Jarugandi jarugandi

RIGHT IN THE MIDDLE

To many Hindus, few gods have more pull than Tirupathi Balaji. The essence of the Tamil proverb, ‘if you drop a grain of ellu (sesame) in the crowd, it will land as a droplet of til oil on the ground’ applies to the case of the crowd density at the sacred seven hills than it would probably anywhere else.

The primary reason for such a huge throng may be due to the preference of multi-darshan, through different sevas, as the electrifying form of the awe-inspiring, head-to-foot bedecked Balaji is as satiating as the temple’s laddu prasad. One can get, pummelled, pushed, badgered and browbeaten by the milling crowd that forms an orderly line until let loose near the sanctum sanctorum where the devotees would scatter like berries poured out from a gunny bag. An ardent devotee will not be satisfied by the few seconds available for communion with the deity while being pulled, pushed and rushed by the temple staff with the infamous regimental command ‘jarugandi, jarugandi’ ( move on, move on).

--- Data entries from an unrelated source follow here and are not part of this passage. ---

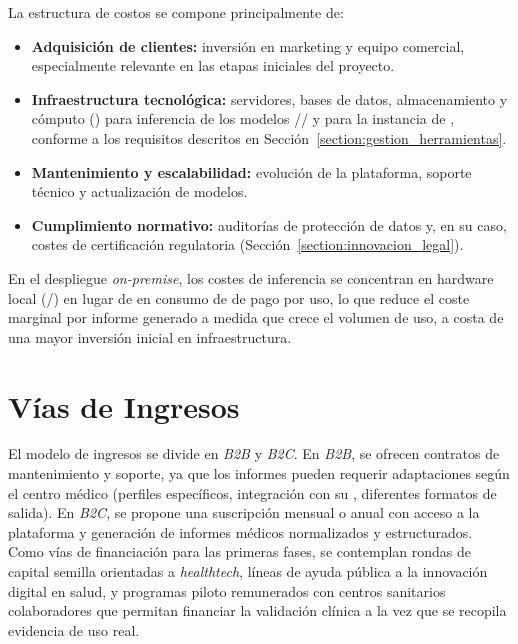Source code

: La estructura de costos se compone principalmente de:

\begin{itemize}
    \item \textbf{Adquisición de clientes:} inversión en marketing y equipo comercial, especialmente
    relevante en las etapas iniciales del proyecto.
    \item \textbf{Infraestructura tecnológica:} servidores, bases de datos, almacenamiento y cómputo
    () para inferencia de los modelos //
    y para la instancia de , conforme a los requisitos descritos en
    Sección~\ref{section:gestion_herramientas}.
    \item \textbf{Mantenimiento y escalabilidad:} evolución de la plataforma, soporte técnico y
    actualización de modelos.
    \item \textbf{Cumplimiento normativo:} auditorías de protección de datos y, en su caso, costes de
    certificación regulatoria (Sección~\ref{section:innovacion_legal}).
\end{itemize}

En el despliegue \textit{on-premise}, los costes de inferencia se concentran en hardware local
(/) en lugar de en consumo de  de pago por uso, lo
que reduce el coste marginal por informe generado a medida que crece el volumen de uso, a costa de una
mayor inversión inicial en infraestructura.

\section{Vías de Ingresos}\label{section:innovacion_ingresos}

El modelo de ingresos se divide en \textit{B2B} y \textit{B2C}. En \textit{B2B}, se ofrecen contratos
de mantenimiento y soporte, ya que los informes pueden requerir adaptaciones según el centro médico
(perfiles  específicos, integración con su , diferentes formatos de salida).
En \textit{B2C}, se
propone una suscripción mensual o anual con acceso a la plataforma y generación de informes médicos
normalizados y estructurados. Como vías de financiación para las primeras fases, se contemplan rondas
de capital semilla orientadas a \textit{healthtech}, líneas de ayuda pública a la innovación digital en
salud, y programas piloto remunerados con centros sanitarios colaboradores que permitan financiar la
validación clínica a la vez que se recopila evidencia de uso real.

As I was inching along the serpentine queue that morning, a bare-chested devotee in a silk dhoti draped in Andhra style drew my attention with his freshly tonsured head. “Sir, this is my fourth entry into the sanctum sanctorum during this trip,” he told me proudly. “I had Ekanda seva last night, the suprabada seva (early morning ritual of waking up of the lord), thomala seva and now sahasranama archana.”

But was he not was denying or delaying the opportunity to others who were standing for hours for a fleeting darshan once? But who am I to be judgemental about personal choices of worship?

“I have good contact with the temple. So, I will have a number of laddus, and special prasads not available to others,” he said beaming proudly. Perhaps he was not aware Lord Balaji was reportedly offered only curd rice cooked in an earthen pot. I wanted to convey the allegory that many of the very rich may roll in wealth, but their health may not permit any fancy food, excepting the humble curd rice or an insipid gruel. 

This might, however, go over his tonsured head. Instead, I told him, “One can have any number of darshans of looking at him, but don’t you think, it is more important that he looks at us once. A mere side glace will liberate us from our tortures and tribulations.”

He squirmed nervously sensing the complexity of the subject and ostensibly adjudicated the matter to Balaji himself, who was nearby. He shouted ‘Govinda, Govinda, Go-vinda!’ with the bespoke modulation and moved away from memarkedly, managing to lose himself in the advancing multitudes.